Ministers are expected at their next meeting to approve a consolidation plan from the Government Companies Authority to merge three state-owned companies with three others, in a move presented as a way to cut bureaucracy and save public money. The main mergers are Elta Systems into its parent Israel Aerospace Industries, Cities into Dira Lehashkir, and Cross Israel into Netivei Ayalon.
The most significant case is Elta and Israel Aerospace Industries. Elta, which develops and makes radar systems for Israel’s air-defense layers, including Arrow 3, Iron Dome and David’s Sling, employs 4,700 people, almost a third of IAI’s workforce. In 2025 it recorded sales of about $2.2 billion and generated 24% of IAI’s revenue, after the parent company posted about $7.5 billion in revenue last year. Under the plan, Elta would stop operating as a subsidiary and become one of IAI’s four main divisions. The authority says this would remove the need for a separate board, merge finance, treasury and human-resources functions, and make dividend collection from the state-owned company easier. Elta’s CEO, Dror Bar, would not see any change in authority or employment terms.
Another merger would combine Cross Israel, the operator of Route 6, with Netivei Ayalon. The authority says Cross Israel’s activity has fallen sharply since the highway construction work ended more than three decades after the company was founded. Netivei Ayalon handled about 3 billion shekels in activity in 2025 in urban transport projects, and the authority estimates annual savings of about 80 million shekels. It also says Cross Israel has the highest management-expense ratio among similarly sized firms, with management costs of 86 million shekels in 2025 and 76 million in 2024.

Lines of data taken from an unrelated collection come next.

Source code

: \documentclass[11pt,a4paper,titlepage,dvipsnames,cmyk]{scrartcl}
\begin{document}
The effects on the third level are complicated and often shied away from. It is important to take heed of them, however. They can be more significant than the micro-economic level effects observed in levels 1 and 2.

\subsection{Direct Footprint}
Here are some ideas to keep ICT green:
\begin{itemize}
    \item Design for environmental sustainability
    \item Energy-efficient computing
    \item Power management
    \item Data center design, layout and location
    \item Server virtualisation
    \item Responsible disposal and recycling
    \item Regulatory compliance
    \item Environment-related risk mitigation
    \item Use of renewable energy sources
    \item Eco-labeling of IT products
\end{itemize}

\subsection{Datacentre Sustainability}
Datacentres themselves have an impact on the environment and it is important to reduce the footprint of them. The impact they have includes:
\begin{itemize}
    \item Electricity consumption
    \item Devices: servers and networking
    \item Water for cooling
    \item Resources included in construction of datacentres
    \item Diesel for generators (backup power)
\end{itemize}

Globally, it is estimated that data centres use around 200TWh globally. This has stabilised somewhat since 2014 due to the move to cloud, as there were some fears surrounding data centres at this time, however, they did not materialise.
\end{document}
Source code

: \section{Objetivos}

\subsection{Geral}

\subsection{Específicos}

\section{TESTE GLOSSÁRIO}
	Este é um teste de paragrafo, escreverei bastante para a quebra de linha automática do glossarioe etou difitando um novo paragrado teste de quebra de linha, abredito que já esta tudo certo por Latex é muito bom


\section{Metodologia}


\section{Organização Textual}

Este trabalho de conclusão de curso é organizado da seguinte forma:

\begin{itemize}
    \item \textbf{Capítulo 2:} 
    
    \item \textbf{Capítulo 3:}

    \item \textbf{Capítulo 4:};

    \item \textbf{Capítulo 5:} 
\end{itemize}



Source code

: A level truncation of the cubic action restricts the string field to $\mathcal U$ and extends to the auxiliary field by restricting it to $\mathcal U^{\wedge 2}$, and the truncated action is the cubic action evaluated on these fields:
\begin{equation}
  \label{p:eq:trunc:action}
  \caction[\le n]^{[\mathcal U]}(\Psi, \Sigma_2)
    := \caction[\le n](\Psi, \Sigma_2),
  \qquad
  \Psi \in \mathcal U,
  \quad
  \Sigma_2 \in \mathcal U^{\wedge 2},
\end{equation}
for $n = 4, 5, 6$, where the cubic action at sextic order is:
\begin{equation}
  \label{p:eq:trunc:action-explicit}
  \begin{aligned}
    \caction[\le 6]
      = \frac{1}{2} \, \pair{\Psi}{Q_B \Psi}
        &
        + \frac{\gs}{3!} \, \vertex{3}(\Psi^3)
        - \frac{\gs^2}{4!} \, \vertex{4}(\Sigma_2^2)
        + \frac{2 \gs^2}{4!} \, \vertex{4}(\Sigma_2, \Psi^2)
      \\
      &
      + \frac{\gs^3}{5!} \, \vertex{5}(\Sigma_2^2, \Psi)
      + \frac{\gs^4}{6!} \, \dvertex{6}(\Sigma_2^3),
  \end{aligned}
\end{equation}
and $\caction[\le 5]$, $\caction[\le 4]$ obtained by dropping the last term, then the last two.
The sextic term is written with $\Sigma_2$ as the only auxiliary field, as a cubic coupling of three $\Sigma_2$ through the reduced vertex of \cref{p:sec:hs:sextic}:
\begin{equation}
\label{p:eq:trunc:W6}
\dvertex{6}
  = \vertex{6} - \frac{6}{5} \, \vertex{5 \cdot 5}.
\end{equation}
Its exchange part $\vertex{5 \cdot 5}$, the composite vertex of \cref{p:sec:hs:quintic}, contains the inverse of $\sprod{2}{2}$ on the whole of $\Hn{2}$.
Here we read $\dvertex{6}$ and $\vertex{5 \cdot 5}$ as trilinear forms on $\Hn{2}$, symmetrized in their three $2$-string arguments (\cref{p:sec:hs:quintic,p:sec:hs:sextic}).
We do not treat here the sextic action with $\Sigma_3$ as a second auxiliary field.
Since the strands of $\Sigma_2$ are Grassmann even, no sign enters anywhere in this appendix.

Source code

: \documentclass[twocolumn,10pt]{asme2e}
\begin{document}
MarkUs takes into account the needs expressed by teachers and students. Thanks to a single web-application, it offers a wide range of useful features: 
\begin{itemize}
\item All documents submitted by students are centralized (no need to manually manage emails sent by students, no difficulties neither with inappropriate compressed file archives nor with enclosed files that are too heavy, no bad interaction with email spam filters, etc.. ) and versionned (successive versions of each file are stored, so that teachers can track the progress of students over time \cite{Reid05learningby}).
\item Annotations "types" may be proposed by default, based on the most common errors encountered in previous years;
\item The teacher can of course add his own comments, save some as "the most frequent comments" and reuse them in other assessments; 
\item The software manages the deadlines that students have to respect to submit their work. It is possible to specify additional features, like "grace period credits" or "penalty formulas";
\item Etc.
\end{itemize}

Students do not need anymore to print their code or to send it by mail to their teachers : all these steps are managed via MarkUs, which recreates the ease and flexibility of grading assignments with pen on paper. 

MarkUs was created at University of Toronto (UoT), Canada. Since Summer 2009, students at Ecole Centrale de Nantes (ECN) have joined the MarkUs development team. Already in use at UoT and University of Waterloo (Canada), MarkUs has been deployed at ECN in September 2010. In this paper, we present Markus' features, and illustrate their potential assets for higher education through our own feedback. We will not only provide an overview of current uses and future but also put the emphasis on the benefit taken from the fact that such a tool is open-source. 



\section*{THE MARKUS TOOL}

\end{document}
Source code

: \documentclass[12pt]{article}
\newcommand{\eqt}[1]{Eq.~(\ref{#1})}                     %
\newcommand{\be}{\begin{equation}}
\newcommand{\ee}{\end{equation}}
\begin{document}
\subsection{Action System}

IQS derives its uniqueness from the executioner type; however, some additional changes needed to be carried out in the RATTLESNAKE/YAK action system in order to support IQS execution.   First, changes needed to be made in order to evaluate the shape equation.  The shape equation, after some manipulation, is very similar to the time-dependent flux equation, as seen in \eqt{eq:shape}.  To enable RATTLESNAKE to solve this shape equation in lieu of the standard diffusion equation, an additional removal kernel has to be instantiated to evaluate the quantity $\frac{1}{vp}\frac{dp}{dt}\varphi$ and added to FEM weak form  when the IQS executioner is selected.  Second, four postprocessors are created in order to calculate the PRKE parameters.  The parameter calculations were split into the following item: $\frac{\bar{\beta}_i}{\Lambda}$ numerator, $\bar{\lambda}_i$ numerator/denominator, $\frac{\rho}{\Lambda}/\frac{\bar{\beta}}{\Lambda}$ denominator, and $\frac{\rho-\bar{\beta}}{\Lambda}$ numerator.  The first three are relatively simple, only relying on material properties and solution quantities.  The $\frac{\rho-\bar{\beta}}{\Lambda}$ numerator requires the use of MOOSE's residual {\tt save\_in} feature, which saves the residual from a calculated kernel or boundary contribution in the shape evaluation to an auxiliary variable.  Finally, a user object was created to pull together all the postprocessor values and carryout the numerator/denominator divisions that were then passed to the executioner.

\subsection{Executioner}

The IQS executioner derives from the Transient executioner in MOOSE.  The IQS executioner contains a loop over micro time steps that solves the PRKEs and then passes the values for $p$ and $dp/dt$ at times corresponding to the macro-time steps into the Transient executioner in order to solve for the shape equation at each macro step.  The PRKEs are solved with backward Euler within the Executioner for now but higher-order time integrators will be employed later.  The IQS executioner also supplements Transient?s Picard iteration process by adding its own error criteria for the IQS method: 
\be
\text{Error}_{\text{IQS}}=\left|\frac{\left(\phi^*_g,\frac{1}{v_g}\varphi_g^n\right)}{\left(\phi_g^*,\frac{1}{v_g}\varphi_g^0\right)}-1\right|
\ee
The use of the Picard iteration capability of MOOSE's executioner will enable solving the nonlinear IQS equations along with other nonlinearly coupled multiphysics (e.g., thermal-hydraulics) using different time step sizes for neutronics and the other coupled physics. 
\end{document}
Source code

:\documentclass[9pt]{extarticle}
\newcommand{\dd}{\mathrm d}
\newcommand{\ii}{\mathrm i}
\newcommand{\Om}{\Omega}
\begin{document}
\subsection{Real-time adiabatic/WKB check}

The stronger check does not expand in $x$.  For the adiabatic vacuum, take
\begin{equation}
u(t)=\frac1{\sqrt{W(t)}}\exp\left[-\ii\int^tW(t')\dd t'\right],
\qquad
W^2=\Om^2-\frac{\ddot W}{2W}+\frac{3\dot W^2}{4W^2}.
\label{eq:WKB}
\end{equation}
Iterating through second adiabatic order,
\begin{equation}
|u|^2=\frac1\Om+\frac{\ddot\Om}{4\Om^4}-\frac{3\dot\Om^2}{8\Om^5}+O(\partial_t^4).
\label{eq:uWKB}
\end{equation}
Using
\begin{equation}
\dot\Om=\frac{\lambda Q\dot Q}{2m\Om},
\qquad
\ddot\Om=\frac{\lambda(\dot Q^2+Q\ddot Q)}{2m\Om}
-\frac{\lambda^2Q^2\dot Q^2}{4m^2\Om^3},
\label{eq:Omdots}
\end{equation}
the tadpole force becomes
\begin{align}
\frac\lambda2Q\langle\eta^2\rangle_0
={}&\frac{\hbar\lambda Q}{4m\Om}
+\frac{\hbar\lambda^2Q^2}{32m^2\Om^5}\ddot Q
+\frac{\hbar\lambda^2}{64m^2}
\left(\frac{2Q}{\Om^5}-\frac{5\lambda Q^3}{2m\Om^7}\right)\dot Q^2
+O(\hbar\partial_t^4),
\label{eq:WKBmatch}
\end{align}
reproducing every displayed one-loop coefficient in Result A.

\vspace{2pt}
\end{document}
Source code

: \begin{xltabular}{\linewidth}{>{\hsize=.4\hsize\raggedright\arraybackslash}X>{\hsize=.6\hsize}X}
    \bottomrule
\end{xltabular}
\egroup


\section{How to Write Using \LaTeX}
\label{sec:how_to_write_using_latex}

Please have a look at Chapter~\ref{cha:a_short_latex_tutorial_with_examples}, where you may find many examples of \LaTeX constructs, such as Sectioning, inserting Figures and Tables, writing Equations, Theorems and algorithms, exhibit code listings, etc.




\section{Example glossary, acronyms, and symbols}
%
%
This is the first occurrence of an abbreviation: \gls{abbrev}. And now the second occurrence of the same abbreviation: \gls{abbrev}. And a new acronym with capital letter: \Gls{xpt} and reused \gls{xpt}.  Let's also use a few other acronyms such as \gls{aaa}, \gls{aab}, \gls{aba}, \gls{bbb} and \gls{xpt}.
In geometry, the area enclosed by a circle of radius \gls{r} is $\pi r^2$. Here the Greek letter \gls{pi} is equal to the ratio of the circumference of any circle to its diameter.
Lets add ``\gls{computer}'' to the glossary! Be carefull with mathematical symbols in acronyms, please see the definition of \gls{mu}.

A third merger would fold Cities, founded more than 50 years ago to serve the Housing and Construction Ministry, into Dira Lehashkir, created in 2013 to promote housing supply. The authority believes this would create a smoother chain from infrastructure and land development through planning, initiation and residential construction management, though both companies are small and the financial savings are expected to be limited. The plan presented to ministers does not include other merger projects still under review, including Ktzaa with Taas, and Nezer HaSharon with the Society for the Protection of Nature, which depends on an agreement with the Defense Ministry over security clearance requirements for polluted-site cleanup.